JPS62102851A - Ultrasonic atomizer - Google Patents

Abstract

PURPOSE:To continuously or intermittently supply liquid to a titled atomizer and to make efficient atomization by providing plural nozzles communicating with a supply path to the atomizer and injecting the liquid from the nozzle holes to the edge of an oscillator. CONSTITUTION:This invention relates to the ultrasonic atomizer such as fuel injector for an automobile and fuel nozzle for a gas turbine, in which the plural nozzle holes 16 are formed to a liquid injection part 14. The holes 16 communicate with the liquid conducting path 18 bored to a liquid injecting means 14. The path 18 communicates with the supply path of the oscillator 2 and therefore, the liquid is supplied from the liquid supply path to the holes 16. Since the outlets 16a of the holes 16 face a plane part 6c at the top end of the oscillator, the liquid is injected to said part and is supplied to the edge 6a, by which the liquid is atomized. The liquid is continuously or intermittently supplied in the above-mentioned manner, by which the liquid from a small to large volume is efficiently atomized.

Description

DETAILED DESCRIPTION OF THE INVENTION The invention relates generally to ultrasonic atomization devices, and in particular to (1) automotive fuel injection devices, such as electronically controlled gasoline injection valves or electronically controlled diesel injection devices. valves, (2) fuel nozzles for gas turbines;

(3) Industrial, commercial, and domestic boilers, heating furnaces,
Burners for heaters, (4) Industrial liquid sprayers, such as dry eel sprayers for drying liquid materials such as foods, pharmaceuticals, agricultural chemicals, and fertilizers, temperature and humidity control sprays, and roasted powder sprayers ( (ceramic granulation), spray coating equipment 1 reaction accelerator, and (5
) The present invention relates to an ultrasonic atomizer that is suitable for use in liquid atomizers other than those for industrial use, such as single-drug sprayers, disinfectant sprayers, etc., and that atomizes liquid intermittently or continuously.

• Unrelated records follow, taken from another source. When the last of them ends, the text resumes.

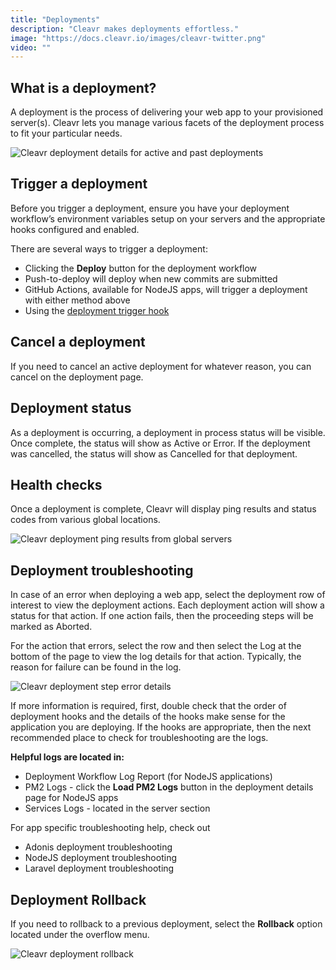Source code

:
 ```yaml
---
title: "Deployments"
description: "Cleavr makes deployments effortless."
image: "https://docs.cleavr.io/images/cleavr-twitter.png"
video: ""
---
```


## What is a deployment?

A deployment is the process of delivering your web app to your provisioned server(s). Cleavr lets you manage various facets
of the deployment process to fit your particular needs.

![Cleavr deployment details for active and past deployments](/images/deployment/cleavr-deployment-details.png)

## Trigger a deployment

Before you trigger a deployment, ensure you have your deployment workflow’s environment variables setup on your servers and the
appropriate hooks configured and enabled.

There are several ways to trigger a deployment:

- Clicking the **Deploy** button for the deployment workflow
- Push-to-deploy will deploy when new commits are submitted
- GitHub Actions, available for NodeJS apps, will trigger a deployment with either method above
- Using the [deployment trigger hook](/workflow-settings#deployment-trigger-hook)

## Cancel a deployment

If you need to cancel an active deployment for whatever reason, you can cancel on the deployment page.

## Deployment status

As a deployment is occurring, a deployment in process status will be visible. Once complete, the status will show as Active
or Error. If the deployment was cancelled, the status will show as Cancelled for that deployment.

## Health checks

Once a deployment is complete, Cleavr will display ping results and status codes from various global locations.

![Cleavr deployment ping results from global servers](/images/deployment/cleavr-deployment-ping-results.png)

## Deployment troubleshooting

In case of an error when deploying a web app, select the deployment row of interest to view the deployment actions.
Each deployment action will show a status for that action. If one action fails, then the proceeding steps will be marked as Aborted.

For the action that errors, select the row and then select the Log at the bottom of the page to view the log details for
that action. Typically, the reason for failure can be found in the log.

![Cleavr deployment step error details](/images/deployment/cleavr-deployment-step-error.png)

If more information is required, first, double check that the order of deployment hooks and the details of the hooks make
sense for the application you are deploying. If the hooks are appropriate, then the next recommended place to check for
troubleshooting are the logs.

**Helpful logs are located in:**

- Deployment Workflow Log Report (for NodeJS applications)
- PM2 Logs - click the **Load PM2 Logs** button in the deployment details page for NodeJS apps
- Services Logs - located in the server section

<base-info>
For app specific troubleshooting help, check out
<ul>
    <li>
        <nuxt-link to="/adonis-deployments">Adonis deployment troubleshooting</nuxt-link>
    </li>
    <li>
        <nuxt-link to="/nodejs-deployments">NodeJS deployment troubleshooting</nuxt-link>
    </li>
    <li>
        <nuxt-link to="/laravel-deployments">Laravel deployment troubleshooting</nuxt-link>
    </li>
</ul>
</base-info>

## Deployment Rollback

If you need to rollback to a previous deployment, select the **Rollback** option located under the overflow menu.

![Cleavr deployment rollback](/images/deployment/cleavr-deployment-rollback.png)

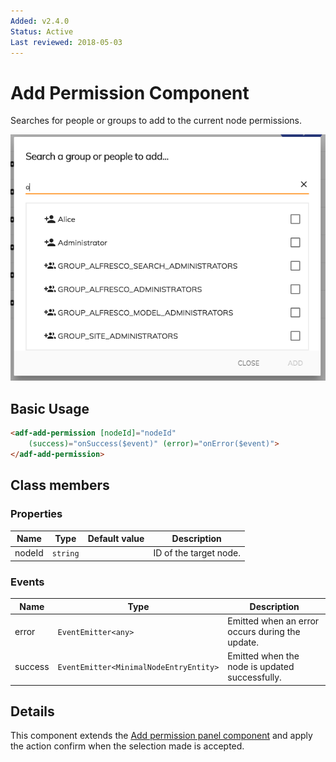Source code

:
 ```yaml
---
Added: v2.4.0
Status: Active
Last reviewed: 2018-05-03
---
```


# Add Permission Component

Searches for people or groups to add to the current node permissions.

![Add Permission Component](../docassets/images/add-permission-component.png)

## Basic Usage

```html
<adf-add-permission [nodeId]="nodeId"
    (success)="onSuccess($event)" (error)="onError($event)">
</adf-add-permission>
```

## Class members

### Properties

| Name | Type | Default value | Description |
| -- | -- | -- | -- |
| nodeId | `string` |  | ID of the target node. |

### Events

| Name | Type | Description |
| -- | -- | -- |
| error | `EventEmitter<any>` | Emitted when an error occurs during the update. |
| success | `EventEmitter<MinimalNodeEntryEntity>` | Emitted when the node is updated successfully. |

## Details

This component extends the [Add permission panel component](../add-permission-panel.component.md) 
and apply the action confirm when the selection made is accepted.
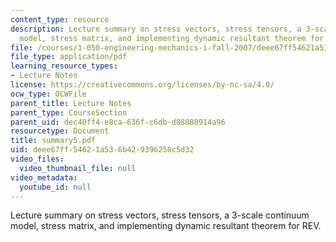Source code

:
 ```yaml
---
content_type: resource
description: Lecture summary on stress vectors, stress tensors, a 3-scale continuum
  model, stress matrix, and implementing dynamic resultant theorem for REV.
file: /courses/1-050-engineering-mechanics-i-fall-2007/deee67ff54621a536b429396258c5d32_summary5.pdf
file_type: application/pdf
learning_resource_types:
- Lecture Notes
license: https://creativecommons.org/licenses/by-nc-sa/4.0/
ocw_type: OCWFile
parent_title: Lecture Notes
parent_type: CourseSection
parent_uid: dec40ff4-e8ca-636f-c6db-d88880914a96
resourcetype: Document
title: summary5.pdf
uid: deee67ff-5462-1a53-6b42-9396258c5d32
video_files:
  video_thumbnail_file: null
video_metadata:
  youtube_id: null
---
```

Lecture summary on stress vectors, stress tensors, a 3-scale continuum model, stress matrix, and implementing dynamic resultant theorem for REV.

Conventionally, liquids (hereinafter referred to as "LD") have been used in various fields as mentioned above.
The term "liquid" is used to include not only liquids but also liquid substances such as suspension solutions. Pressure atomizing burners or liquid atomizers are used to atomize or atomize the The atomizing device used in such a spray burner or liquid atomizer atomizes the liquid by a shearing action between the liquid injected from the nozzle and the outside air (atmosphere). Therefore, in order to atomize the supplied liquid, it is necessary to increase the liquid supply pressure.
Liquid supply equipment such as pumps and piping has become complicated and large.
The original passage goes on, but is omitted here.